SSIR Editor-in-Chief Eric Nee speaking to an audience at the Nonprofit Management Institute SSIR Editor-in-Chief Eric Nee speaks to the audience at the 2023 Nonprofit Management Institute. (Photo by Charles Russo) 

This is the 72nd issue of Stanford Social Innovation Review that I have had the privilege to help edit. And it will also be my last. I am retiring as editor-in-chief of SSIR to start a new chapter that includes travel and spending time with family and friends, as well as writing, advising, and finding other ways to stay engaged in social change.

While I am looking forward to this change, leaving is bittersweet. That’s because being editor-in-chief of SSIR has been my dream job, and the reason I dedicated more than 17 years of my career to helping the publication succeed. The position has enabled me to help advance the global movement for social justice, something I have been involved in since 1968, when as a 14-year-old I joined my first march against the Vietnam War. The articles we have published, the conferences and webinars we have produced, and the global partnerships we have built have all been for the purpose of helping organizations around the world improve people’s lives and change inequitable social systems.

During my tenure, we have brought forth new ideas and approaches to creating more effective social change organizations and to solving difficult social problems. These include seminal articles such as “The Nonprofit Starvation Cycle” (2009), “Design Thinking for Social Innovation” (2010), “Collective Impact” (2011), and “The Curb-Cut Effect” (2017), to name just a few.

When the occasion called for it, we also published articles that raised questions about the effectiveness of the very approaches that we have helped bring to the fore. For example, “Microfinance Misses Its Mark” (2007), “When Can Impact Investing Create Real Impact?” (2013), “When Innovation Goes Wrong” (2016), and “The Problem with Carbon Offsets” (2023).

One of the things I am most proud of is SSIR’s role in helping social innovation become a global field of research and practice. When SSIR began 20 years ago, social innovation was still in its infancy. The term was not widely understood, and few people or organizations were engaged in the work. Today, that has all changed. In my travels around the world, I am always surprised at how many people and organizations use the same lexicon and engage in many of the same approaches.

From the beginning, we’ve been publishing articles from numerous countries about different issues, organizations, and approaches to social change. As a result, people around the world read our articles. More than half of the people who come to our website hail from outside the United States. And we now have six global partners—SSIR Arabia, SSIR Brasil, SSIR China, SSIR en Español, SSIR Japan, and SSIR Korea—who translate our articles into their own languages and also publish original articles.

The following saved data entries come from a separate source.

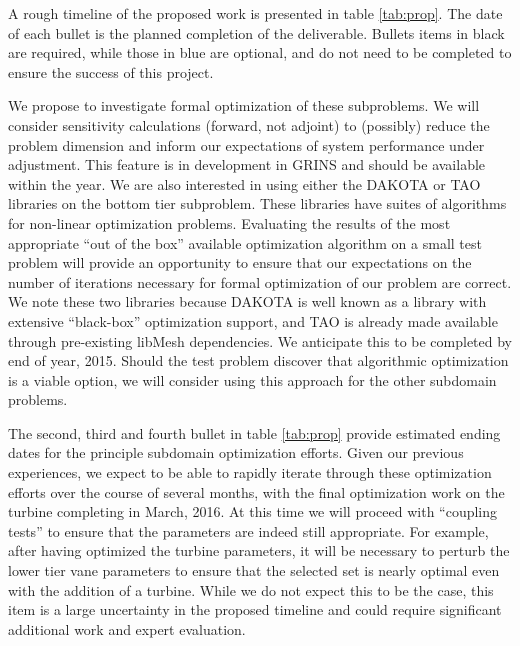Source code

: 

%
%
A rough timeline of the proposed work is presented in table
\ref{tab:prop}. The date of each bullet is the planned completion of the
deliverable. Bullets items in black are required, while those in blue
are optional, and do not need to be completed to ensure the
success of this project. 

% 
% 
We propose to investigate formal optimization of these subproblems. 
We will consider sensitivity calculations (forward, not adjoint)
to (possibly) reduce the problem dimension and inform our expectations
of system performance under adjustment. This feature is in development
in GRINS and should be available within the year. We are also interested
in using either the DAKOTA\cite{adams2013dakota} or
TAO\cite{tao-user-ref} libraries on the bottom tier subproblem. These
libraries have suites of algorithms for non-linear optimization
problems. Evaluating the results of the most appropriate ``out of the
box'' available optimization algorithm on a small test problem will
provide an opportunity to ensure that our expectations on the number of
iterations necessary for formal optimization of our problem are correct. 
We note these two libraries because DAKOTA is well known as a library
with extensive ``black-box'' optimization support, and TAO is already
made available through pre-existing libMesh dependencies. We anticipate
this to be completed by end of year, 2015. Should the test problem
discover that algorithmic optimization is a viable option, we will
consider using this approach for the other subdomain problems. 
%
%

The second, third and fourth bullet in table \ref{tab:prop} provide
estimated ending dates for the principle subdomain optimization
efforts. Given our previous experiences, we expect to be able to rapidly
iterate through these optimization efforts over the course of several
months, with the final optimization work on the turbine completing in
March, 2016. At this time we will proceed with ``coupling tests'' to
ensure that the parameters are indeed still appropriate. For example,
after having optimized the turbine parameters, it will be necessary to
perturb the lower tier vane parameters to ensure that the selected set
is nearly optimal even with the addition of a turbine. While we do not
expect this to be the case, this item is a large uncertainty in the
proposed timeline and could
require significant additional work and expert evaluation.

One of the great things about helping build an organization, rather than working on one’s own, is that when you leave, the organization remains. And that is true of SSIR, where we have an amazing editorial and publishing team dedicated to carrying forward our mission. We are in the final stages of finding a new editor-in-chief, someone who will bring new ideas and talents that will help SSIR continue to evolve, grow, and succeed. Come January, I look forward to joining you as an avid SSIR subscriber.